Cuando hace muchísimos años arribé a la Ciudad de México procedente de la mixteca poblana, sólo traía unos trapos en una caja de cartón. Conmigo llegaron la incertidumbre, la soledad y una angustia que invadía todas las partes de mi ser campesino. Era un joven de las montañas, de las veredas, del aire, mi mundo eran los barrancos, los riachuelos, sus aguas cristalinas. Disfrutaba las noches silenciosas, las luciérnagas, la tranquilidad. Todo era disfrutable, excepto la pobreza, el pago del diezmo y la primicia a una iglesia voraz, castrante. Morir analfabeto y pobre era lo común. Fue Moisés Flores Guevara, un maestro rural de pura cepa, el que fue introduciendo en mi alma el encanto de un mundo que yo desconocía.

A los niños que asistíamos a sus clases desde los lejanos campos serranos, el maestro nos hablaba de la guerra de los cristeros, de Leodegario Cortes, el jefe de ellos en la región, de la educación socialista, del gobierno popular del Gral. Lázaro Cárdenas del Río, de los maestros desorejados por los caciques rurales, del control que ejercían los curas pueblerinos, de la esperanza de que los campesinos, finalmente, salieran de la pobreza y se incorporaran a la civilización. Con él aprendimos, muchos, geografía, historia, la división política del mundo, sus ríos, sus montañas y nos convirtió en lectores a través del libro insignia de Edmundo De Amicis, El corazón: diario de un niño.

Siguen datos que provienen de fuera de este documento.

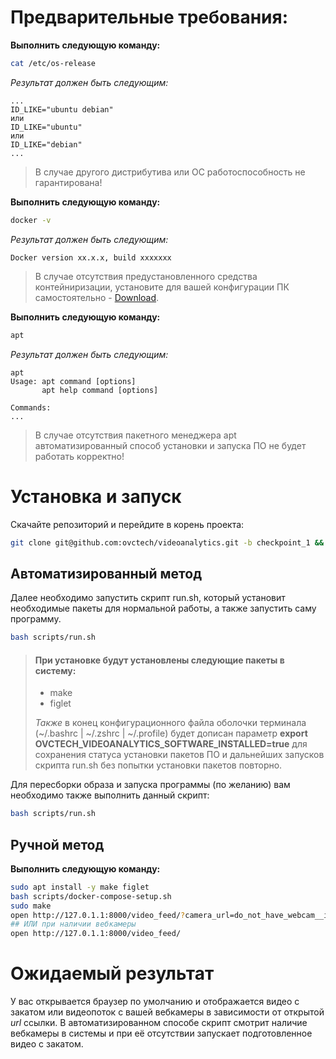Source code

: # Предварительные требования:

**Выполнить следующую команду:**
```bash
cat /etc/os-release
```
*Результат должен быть следующим:*
```plaintext
...
ID_LIKE="ubuntu debian"
или
ID_LIKE="ubuntu"
или
ID_LIKE="debian"
...
```
>В случае другого дистрибутива или ОС работоспособность не гарантирована!



**Выполнить следующую команду:**
```bash
docker -v
```
*Результат должен быть следующим:*
```
Docker version xx.x.x, build xxxxxxx
```
>В случае отсутствия предустановленного средства контейниризации, установите для вашей конфигурации ПК самостоятельно - [Download](https://docs.docker.com/get-docker/).



**Выполнить следующую команду:**
```bash
apt
```
*Результат должен быть следующим:*
```
apt
Usage: apt command [options]
       apt help command [options]

Commands:
...
```
>В случае отсутствия пакетного менеджера apt автоматизированный способ установки и запуска ПО не будет работать корректно!



# Установка и запуск

Скачайте репозиторий и перейдите в корень проекта:
```bash
git clone git@github.com:ovctech/videoanalytics.git -b checkpoint_1 && cd videoanalytics
```

## Автоматизированный метод


Далее необходимо запустить скрипт run.sh, который установит необходимые пакеты для нормальной работы, а также запустить саму программу.
```bash
bash scripts/run.sh
```
> #### При установке будут установлены следующие пакеты в систему:
>
> - make
> - figlet
>
>  *Также* в конец конфигурационного файла оболочки терминала (~/.bashrc | ~/.zshrc | ~/.profile) будет дописан параметр **export OVCTECH_VIDEOANALYTICS_SOFTWARE_INSTALLED=true** для сохранения статуса установки пакетов ПО и дальнейших запусков скрипта run.sh без попытки установки пакетов повторно.

Для пересборки образа и запуска программы (по желанию) вам необходимо также выполнить данный скрипт:
```bash
bash scripts/run.sh
```

## Ручной метод
**Выполнить следующую команду:**
```bash
sudo apt install -y make figlet
bash scripts/docker-compose-setup.sh
sudo make
open http://127.0.1.1:8000/video_feed/?camera_url=do_not_have_webcam__if_have_dont_parametize__just_video_feed_slash
## ИЛИ при наличии вебкамеры
open http://127.0.1.1:8000/video_feed/
```
# Ожидаемый результат

У вас открывается браузер по умолчанию и отображается видео с закатом или видеопоток с вашей вебкамеры в зависимости от открытой *url* ссылки. В автоматизированном способе скрипт смотрит наличие вебкамеры в системы и при её отсутствии запускает подготовленное видео с закатом.
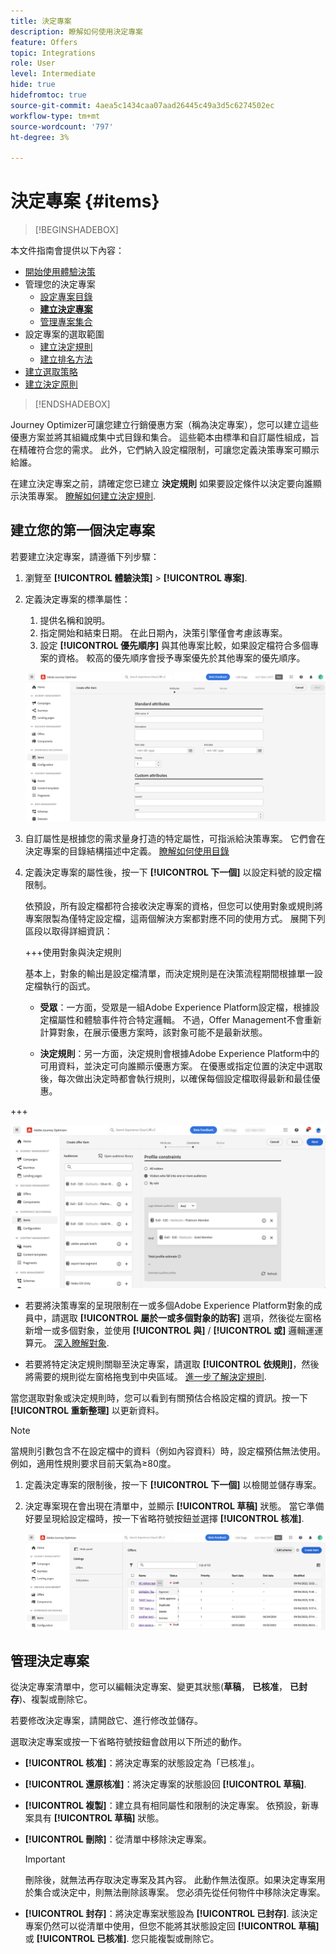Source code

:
 ```yaml
---
title: 決定專案
description: 瞭解如何使用決定專案
feature: Offers
topic: Integrations
role: User
level: Intermediate
hide: true
hidefromtoc: true
source-git-commit: 4aea5c1434caa07aad26445c49a3d5c6274502ec
workflow-type: tm+mt
source-wordcount: '797'
ht-degree: 3%

---
```


# 決定專案 {#items}

>[!BEGINSHADEBOX]

本文件指南會提供以下內容：

* [開始使用體驗決策](gs-experience-decisioning.md)
* 管理您的決定專案
   * [設定專案目錄](catalogs.md)
   * **[建立決定專案](items.md)**
   * [管理專案集合](collections.md)
* 設定專案的選取範圍
   * [建立決定規則](rules.md)
   * [建立排名方法](ranking.md)
* [建立選取策略](selection-strategies.md)
* [建立決定原則](create-decision.md)

>[!ENDSHADEBOX]

Journey Optimizer可讓您建立行銷優惠方案（稱為決定專案），您可以建立這些優惠方案並將其組織成集中式目錄和集合。 這些範本由標準和自訂屬性組成，旨在精確符合您的需求。 此外，它們納入設定檔限制，可讓您定義決策專案可顯示給誰。

在建立決定專案之前，請確定您已建立 **決定規則** 如果要設定條件以決定要向誰顯示決策專案。 [瞭解如何建立決定規則](rules.md).

## 建立您的第一個決定專案

若要建立決定專案，請遵循下列步驟：

1. 瀏覽至 **[!UICONTROL 體驗決策]** > **[!UICONTROL 專案]**.

1. 定義決定專案的標準屬性：

   1. 提供名稱和說明。
   1. 指定開始和結束日期。 在此日期內，決策引擎僅會考慮該專案。
   1. 設定 **[!UICONTROL 優先順序]** 與其他專案比較，如果設定檔符合多個專案的資格。 較高的優先順序會授予專案優先於其他專案的優先順序。

   ![](assets/item-attributes.png)

1. 自訂屬性是根據您的需求量身打造的特定屬性，可指派給決策專案。 它們會在決定專案的目錄結構描述中定義。 [瞭解如何使用目錄](catalogs.md)

1. 定義決定專案的屬性後，按一下 **[!UICONTROL 下一個]** 以設定料號的設定檔限制。

   依預設，所有設定檔都符合接收決定專案的資格，但您可以使用對象或規則將專案限製為僅特定設定檔，這兩個解決方案都對應不同的使用方式。 展開下列區段以取得詳細資訊：

   +++使用對象與決定規則

   基本上，對象的輸出是設定檔清單，而決定規則是在決策流程期間根據單一設定檔執行的函式。

   * **受眾**：一方面，受眾是一組Adobe Experience Platform設定檔，根據設定檔屬性和體驗事件符合特定邏輯。 不過，Offer Management不會重新計算對象，在展示優惠方案時，該對象可能不是最新狀態。

   * **決定規則**：另一方面，決定規則會根據Adobe Experience Platform中的可用資料，並決定可向誰顯示優惠方案。 在優惠或指定位置的決定中選取後，每次做出決定時都會執行規則，以確保每個設定檔取得最新和最佳優惠。

+++

   ![](assets/item-constraints.png)

   * 若要將決策專案的呈現限制在一或多個Adobe Experience Platform對象的成員中，請選取 **[!UICONTROL 屬於一或多個對象的訪客]** 選項，然後從左窗格新增一或多個對象，並使用 **[!UICONTROL 與]** / **[!UICONTROL 或]** 邏輯運運算元。 [深入瞭解對象](../audience/about-audiences.md).

   * 若要將特定決定規則關聯至決定專案，請選取 **[!UICONTROL 依規則]**，然後將需要的規則從左窗格拖曳到中央區域。 [進一步了解決定規則](rules.md).

   當您選取對象或決定規則時，您可以看到有關預估合格設定檔的資訊。按一下 **[!UICONTROL 重新整理]** 以更新資料。

   >[!NOTE]
   >
   >當規則引數包含不在設定檔中的資料（例如內容資料）時，設定檔預估無法使用。 例如，適用性規則要求目前天氣為≥80度。

1. 定義決定專案的限制後，按一下 **[!UICONTROL 下一個]** 以檢閱並儲存專案。

1. 決定專案現在會出現在清單中，並顯示 **[!UICONTROL 草稿]** 狀態。 當它準備好要呈現給設定檔時，按一下省略符號按鈕並選擇 **[!UICONTROL 核准]**.

   ![](assets/item-approve.png)

## 管理決定專案

從決定專案清單中，您可以編輯決定專案、變更其狀態(**草稿**， **已核准**， **已封存**)、複製或刪除它。

若要修改決定專案，請開啟它、進行修改並儲存。

選取決定專案或按一下省略符號按鈕會啟用以下所述的動作。

* **[!UICONTROL 核准]**：將決定專案的狀態設定為「已核准」。
* **[!UICONTROL 還原核准]**：將決定專案的狀態設回 **[!UICONTROL 草稿]**.
* **[!UICONTROL 複製]**：建立具有相同屬性和限制的決定專案。 依預設，新專案具有 **[!UICONTROL 草稿]** 狀態。
* **[!UICONTROL 刪除]**：從清單中移除決定專案。

  >[!IMPORTANT]
  >
  >刪除後，就無法再存取決定專案及其內容。 此動作無法復原。如果決定專案用於集合或決定中，則無法刪除該專案。 您必須先從任何物件中移除決定專案。

* **[!UICONTROL 封存]**：將決定專案狀態設為 **[!UICONTROL 已封存]**. 該決定專案仍然可以從清單中使用，但您不能將其狀態設定回 **[!UICONTROL 草稿]** 或 **[!UICONTROL 已核准]**. 您只能複製或刪除它。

Mi vida, desde siempre, estuvo adherida a los sentimientos y a los anhelos libertarios del pueblo mixteco. Una cultura híbrida en la que junto a zapotecos y tlapanecos se hizo presente al lado de Vicente Guerrero durante la Guerra de Independencia, y en la Revolución, luchando por la justicia con Emiliano Zapata. En 1936, los orgullosos indígenas de la región abrazaron la lucha por la tierra encabezada por el general Lázaro Cárdenas del Río. Desde entonces, los indígenas entendimos que, sólo participando en la lucha por nuestras demandas podíamos lograr una condición humana distinta a la esclavitud. Cuando conocimos a López Obrador nos fuimos con él porque ya desde entonces representaba la esperanza y el orgullo para lograr la justicia y la libertad.

Estas culturas libertarias donde aún perviven el tequio y los usos y costumbres, levantaron las banderas que contenían sus demandas y sus raíces con todo el orgullo para hacerlas florecer. Por encima de tragedias y olvidos de los gobiernos de la burguesía, se sobrepusieron con honor a todas las calamidades y calumnias de los mocha orejas de entonces. Sin saberlo, nuestra intuición sugería que su grandeza se expresaría en un Nuevo Proyecto de Nación y sus ancestrales demandas serían atendidas por el gobierno del pueblo. Habiendo sido parte de esas naciones indígenas, mi trabajo desde estudiante fue apoyar las luchas magisteriales encabezadas por Othón Salazar; la de los ferrocarrileros, por Demetrio Vallejo, y las campesinas, por Ramón Danzós Palomino, José Dolores López, Rafael Jacobo García y Lucio Cabañas.

En todas estas organizaciones puse mi mejor esfuerzo y mi honor personal para transformar mi país. Conocí a camaradas y compañeros en otros partidos de izquierda que lucharon y murieron defendiendo orgullosamente las causas del pueblo. La mayoría de nosotros sufrimos represiones, encarcelamientos, torturas y muerte. En el camino se quedaron mis compañeros Valentín Campa Salazar, Arnoldo Martínez Verdugo, Eduardo Montes Manzano, Gerardo Unzueta Lorenzana, Hilario Moreno y Lucio Cabañas. Mis alforjas están llenas de sus historias revolucionarias. De tiempo en tiempo, vuelvo la mirada a mi pueblo, a mi raza, al México profundo que ha hecho cuatro revoluciones con la aportación política, con el sacrificio y con la muerte de hombres y mujeres heroicos.

Como en mí no hay ni rencor ni frustración, me carcajeo de aquellos que menosprecian nuestras tradiciones y nuestras culturas. No entendieron, ni antes ni ahora, que la dignidad y la transformación del país no pueden depender de las políticas y ladridos de los esquizofrénicos. El México que representa López Obrador ha cubierto de esperanza y de dignidad a los pueblos originarios y a la mayoría de los mexicanos. En su quehacer como líder del país, ha sembrado en México y el mundo una nueva cultura política. A Washington no llevó su ropa ni sus mensajes en una caja de cartón, como afirma la neurótica Mariana Gómez del Campo. Desde su humanismo y su dignidad, el presidente fue a poner en alto el orgullo, la independencia y la soberanía del país.